(Task input Opens)
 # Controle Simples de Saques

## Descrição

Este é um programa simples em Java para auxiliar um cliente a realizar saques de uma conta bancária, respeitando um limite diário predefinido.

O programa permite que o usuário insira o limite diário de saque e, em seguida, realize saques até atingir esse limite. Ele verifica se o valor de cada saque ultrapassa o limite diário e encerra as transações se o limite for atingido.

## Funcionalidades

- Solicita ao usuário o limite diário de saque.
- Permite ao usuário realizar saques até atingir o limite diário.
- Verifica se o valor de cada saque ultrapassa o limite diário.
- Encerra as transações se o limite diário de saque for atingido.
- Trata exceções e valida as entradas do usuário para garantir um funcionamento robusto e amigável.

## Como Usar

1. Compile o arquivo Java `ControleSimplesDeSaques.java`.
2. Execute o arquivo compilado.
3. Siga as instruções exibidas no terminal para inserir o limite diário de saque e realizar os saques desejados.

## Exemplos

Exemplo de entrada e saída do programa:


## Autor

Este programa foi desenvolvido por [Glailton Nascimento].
(Task input Closes)
(Task input Opens)
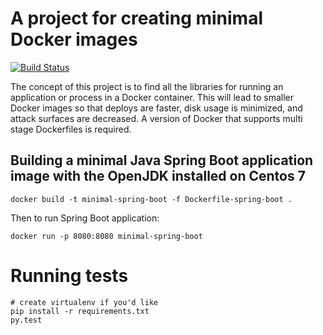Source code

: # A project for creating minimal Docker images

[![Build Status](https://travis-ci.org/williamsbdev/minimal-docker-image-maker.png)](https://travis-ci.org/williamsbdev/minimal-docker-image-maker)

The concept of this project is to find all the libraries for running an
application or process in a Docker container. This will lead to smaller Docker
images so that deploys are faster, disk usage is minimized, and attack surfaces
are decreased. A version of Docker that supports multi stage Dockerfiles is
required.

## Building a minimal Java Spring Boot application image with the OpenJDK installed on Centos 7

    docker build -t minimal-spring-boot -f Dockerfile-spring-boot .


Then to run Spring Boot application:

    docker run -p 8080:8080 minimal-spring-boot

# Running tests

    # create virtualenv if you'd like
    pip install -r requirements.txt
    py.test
(Task input Closes)
(Task input Opens)
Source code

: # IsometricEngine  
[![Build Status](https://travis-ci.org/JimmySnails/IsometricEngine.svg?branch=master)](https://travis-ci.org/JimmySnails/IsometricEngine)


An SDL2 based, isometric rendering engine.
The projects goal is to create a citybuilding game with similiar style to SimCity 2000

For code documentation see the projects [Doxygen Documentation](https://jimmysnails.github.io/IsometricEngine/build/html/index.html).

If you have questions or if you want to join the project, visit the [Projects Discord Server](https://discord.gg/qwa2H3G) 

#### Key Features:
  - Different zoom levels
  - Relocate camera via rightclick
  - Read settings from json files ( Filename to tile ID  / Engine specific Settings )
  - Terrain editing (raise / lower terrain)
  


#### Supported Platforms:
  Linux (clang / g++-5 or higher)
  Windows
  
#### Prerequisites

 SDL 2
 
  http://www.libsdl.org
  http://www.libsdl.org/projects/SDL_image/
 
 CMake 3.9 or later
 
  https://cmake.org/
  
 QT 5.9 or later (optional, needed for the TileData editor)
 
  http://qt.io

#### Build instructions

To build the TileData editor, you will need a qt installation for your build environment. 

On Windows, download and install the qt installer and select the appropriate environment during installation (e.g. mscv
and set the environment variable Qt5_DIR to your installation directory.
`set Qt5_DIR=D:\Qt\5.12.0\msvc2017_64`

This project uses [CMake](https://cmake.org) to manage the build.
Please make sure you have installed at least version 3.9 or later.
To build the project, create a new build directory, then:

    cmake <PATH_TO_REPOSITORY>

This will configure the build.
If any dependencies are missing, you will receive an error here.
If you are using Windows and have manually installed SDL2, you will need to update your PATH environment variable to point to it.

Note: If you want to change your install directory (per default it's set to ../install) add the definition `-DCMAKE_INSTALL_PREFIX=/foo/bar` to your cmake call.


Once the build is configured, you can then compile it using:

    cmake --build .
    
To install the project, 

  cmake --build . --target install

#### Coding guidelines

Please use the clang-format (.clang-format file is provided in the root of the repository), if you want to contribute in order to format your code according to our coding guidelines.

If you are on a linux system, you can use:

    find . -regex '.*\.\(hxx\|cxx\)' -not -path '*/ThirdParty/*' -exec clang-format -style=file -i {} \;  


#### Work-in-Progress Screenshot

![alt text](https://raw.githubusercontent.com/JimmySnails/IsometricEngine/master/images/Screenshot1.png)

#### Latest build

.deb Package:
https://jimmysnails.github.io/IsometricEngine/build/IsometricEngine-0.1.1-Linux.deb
(Task input Closes)
▶ Problem to work on
Using the records above, give the count of lines with the word "travis", and write nothing more.

▶ Answer to the problem
2